The results of this study in Table 5 underscore the significant benefits of employing a dual-branch contrastive learning-based architecture, which utilizes both pre- and post-disaster imagery to perform detailed semantic analysis. The dual-branch prompt-based model, by leveraging high-level features extracted from pre-disaster data alongside post-disaster assessments, demonstrates superior performance in accurately classifying damage levels. This model not only outperforms the single-branch counterpart but also highlights the robustness of our contrastive learning approach in enhancing disaster damage evaluation. These findings suggest that incorporating comprehensive pre-event data into the model significantly improves its predictive accuracy and sets a new benchmark in disaster response strategies.
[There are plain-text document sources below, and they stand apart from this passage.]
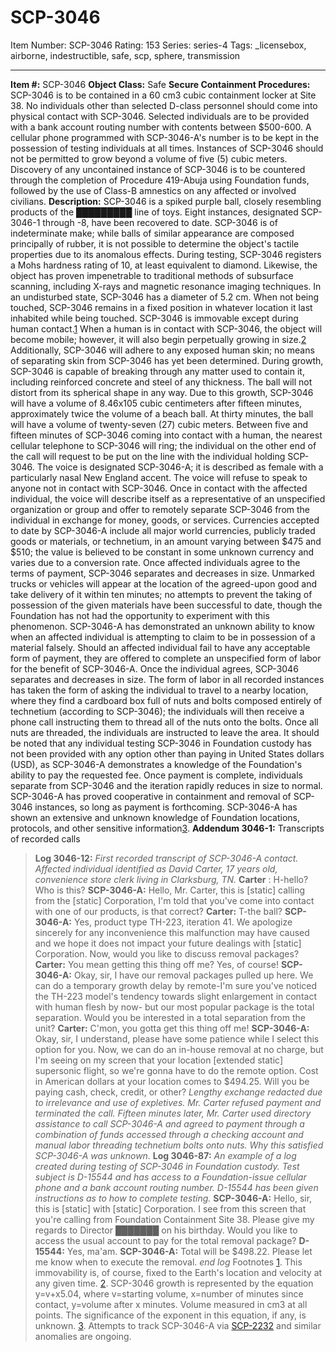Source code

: # SCP-3046
Item Number: SCP-3046
Rating: 153
Series: series-4
Tags: _licensebox, airborne, indestructible, safe, scp, sphere, transmission

---

**Item #:** SCP-3046
**Object Class:** Safe
**Secure Containment Procedures:** SCP-3046 is to be contained in a 60 cm3 cubic containment locker at Site 38. No individuals other than selected D-class personnel should come into physical contact with SCP-3046. Selected individuals are to be provided with a bank account routing number with contents between $500-600. A cellular phone programmed with SCP-3046-A's number is to be kept in the possession of testing individuals at all times. Instances of SCP-3046 should not be permitted to grow beyond a volume of five (5) cubic meters.
Discovery of any uncontained instance of SCP-3046 is to be countered through the completion of Procedure 419-Abuja using Foundation funds, followed by the use of Class-B amnestics on any affected or involved civilians.
**Description:** SCP-3046 is a spiked purple ball, closely resembling products of the █████████ line of toys. Eight instances, designated SCP-3046-1 through -8, have been recovered to date. SCP-3046 is of indeterminate make; while balls of similar appearance are composed principally of rubber, it is not possible to determine the object's tactile properties due to its anomalous effects. During testing, SCP-3046 registers a Mohs hardness rating of 10, at least equivalent to diamond. Likewise, the object has proven impenetrable to traditional methods of subsurface scanning, including X-rays and magnetic resonance imaging techniques. In an undisturbed state, SCP-3046 has a diameter of 5.2 cm.
When not being touched, SCP-3046 remains in a fixed position in whatever location it last inhabited while being touched. SCP-3046 is immovable except during human contact.[1](javascript:;) When a human is in contact with SCP-3046, the object will become mobile; however, it will also begin perpetually growing in size.[2](javascript:;) Additionally, SCP-3046 will adhere to any exposed human skin; no means of separating skin from SCP-3046 has yet been determined. During growth, SCP-3046 is capable of breaking through any matter used to contain it, including reinforced concrete and steel of any thickness. The ball will not distort from its spherical shape in any way. Due to this growth, SCP-3046 will have a volume of 8.46x105 cubic centimeters after fifteen minutes, approximately twice the volume of a beach ball. At thirty minutes, the ball will have a volume of twenty-seven (27) cubic meters.
Between five and fifteen minutes of SCP-3046 coming into contact with a human, the nearest cellular telephone to SCP-3046 will ring; the individual on the other end of the call will request to be put on the line with the individual holding SCP-3046. The voice is designated SCP-3046-A; it is described as female with a particularly nasal New England accent. The voice will refuse to speak to anyone not in contact with SCP-3046. Once in contact with the affected individual, the voice will describe itself as a representative of an unspecified organization or group and offer to remotely separate SCP-3046 from the individual in exchange for money, goods, or services. Currencies accepted to date by SCP-3046-A include all major world currencies, publicly traded goods or materials, or technetium, in an amount varying between $475 and $510; the value is believed to be constant in some unknown currency and varies due to a conversion rate. Once affected individuals agree to the terms of payment, SCP-3046 separates and decreases in size. Unmarked trucks or vehicles will appear at the location of the agreed-upon good and take delivery of it within ten minutes; no attempts to prevent the taking of possession of the given materials have been successful to date, though the Foundation has not had the opportunity to experiment with this phenomenon.
SCP-3046-A has demonstrated an unknown ability to know when an affected individual is attempting to claim to be in possession of a material falsely. Should an affected individual fail to have any acceptable form of payment, they are offered to complete an unspecified form of labor for the benefit of SCP-3046-A. Once the individual agrees, SCP-3046 separates and decreases in size. The form of labor in all recorded instances has taken the form of asking the individual to travel to a nearby location, where they find a cardboard box full of nuts and bolts composed entirely of technetium (according to SCP-3046); the individuals will then receive a phone call instructing them to thread all of the nuts onto the bolts. Once all nuts are threaded, the individuals are instructed to leave the area. It should be noted that any individual testing SCP-3046 in Foundation custody has not been provided with any option other than paying in United States dollars (USD), as SCP-3046-A demonstrates a knowledge of the Foundation's ability to pay the requested fee.
Once payment is complete, individuals separate from SCP-3046 and the iteration rapidly reduces in size to normal. SCP-3046-A has proved cooperative in containment and removal of SCP-3046 instances, so long as payment is forthcoming. SCP-3046-A has shown an extensive and unknown knowledge of Foundation locations, protocols, and other sensitive information[3](javascript:;).
**Addendum 3046-1:** Transcripts of recorded calls
> **Log 3046-12:**
> _First recorded transcript of SCP-3046-A contact. Affected individual identified as David Carter, 17 years old, convenience store clerk living in Clarksburg, TN._
> **Carter** : H-hello? Who is this?
> **SCP-3046-A:** Hello, Mr. Carter, this is [static] calling from the [static] Corporation, I'm told that you've come into contact with one of our products, is that correct?
> **Carter:** T-the ball?
> **SCP-3046-A:** Yes, product type TH-223, iteration 41. We apologize sincerely for any inconvenience this malfunction may have caused and we hope it does not impact your future dealings with [static] Corporation. Now, would you like to discuss removal packages?
> **Carter:** You mean getting this thing off me? Yes, of course!
> **SCP-3046-A:** Okay, sir, I have our removal packages pulled up here. We can do a temporary growth delay by remote-I'm sure you've noticed the TH-223 model's tendency towards slight enlargement in contact with human flesh by now- but our most popular package is the total separation. Would you be interested in a total separation from the unit?
> **Carter:** C'mon, you gotta get this thing off me!
> **SCP-3046-A:** Okay, sir, I understand, please have some patience while I select this option for you. Now, we can do an in-house removal at no charge, but I'm seeing on my screen that your location [extended static] supersonic flight, so we're gonna have to do the remote option. Cost in American dollars at your location comes to $494.25. Will you be paying cash, check, credit, or other?
> _Lengthy exchange redacted due to irrelevance and use of expletives. Mr. Carter refused payment and terminated the call. Fifteen minutes later, Mr. Carter used directory assistance to call SCP-3046-A and agreed to payment through a combination of funds accessed through a checking account and manual labor threading technetium bolts onto nuts. Why this satisfied SCP-3046-A was unknown._
> **Log 3046-87:**
> _An example of a log created during testing of SCP-3046 in Foundation custody. Test subject is D-15544 and has access to a Foundation-issue cellular phone and a bank account routing number. D-15544 has been given instructions as to how to complete testing._
> **SCP-3046-A:** Hello, sir, this is [static] with [static] Corporation. I see from this screen that you're calling from Foundation Containment Site 38. Please give my regards to Director ███████ on his birthday. Would you like to access the usual account to pay for the total removal package?
> **D-15544:** Yes, ma'am.
> **SCP-3046-A:** Total will be $498.22. Please let me know when to execute the removal.
> _end log_
Footnotes
[1](javascript:;). This immovability is, of course, fixed to the Earth's location and velocity at any given time.
[2](javascript:;). SCP-3046 growth is represented by the equation y=v+x5.04, where v=starting volume, x=number of minutes since contact, y=volume after x minutes. Volume measured in cm3 at all points. The significance of the exponent in this equation, if any, is unknown.
[3](javascript:;). Attempts to track SCP-3046-A via [SCP-2232](/scp-2232) and similar anomalies are ongoing.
5.3. Misalignment Assessment

As mentioned in Section 4.2, this experiment investigates the influence of image misalignment on the performance of damage assessment models. The alignment adjustments applied to the post-disaster images were set at shifts of three pixels, ten pixels, and fifteen pixels to address misalignment issues. The results, as depicted in Table 6, revealed a direct correlation between alignment precision and model performance. A shift of three pixels yielded a positive improvement in model accuracy, while a 10-pixel shift resulted in the most significant performance boost. This enhancement indicates that a modest realignment can correct enough misalignment to positively affect model output. However, an overshoot to 15 pixels demonstrated a decline in performance, suggesting an overcompensation that reintroduced misalignment. This pattern indicates the model’s sensitivity to alignment nuances, underscoring the necessity for a balanced and precise alignment methodology to optimize damage evaluation in remote sensing imagery. These findings underscore the importance of image alignment, setting a direction for future work to focus on refining pre- and post-disaster image alignment techniques.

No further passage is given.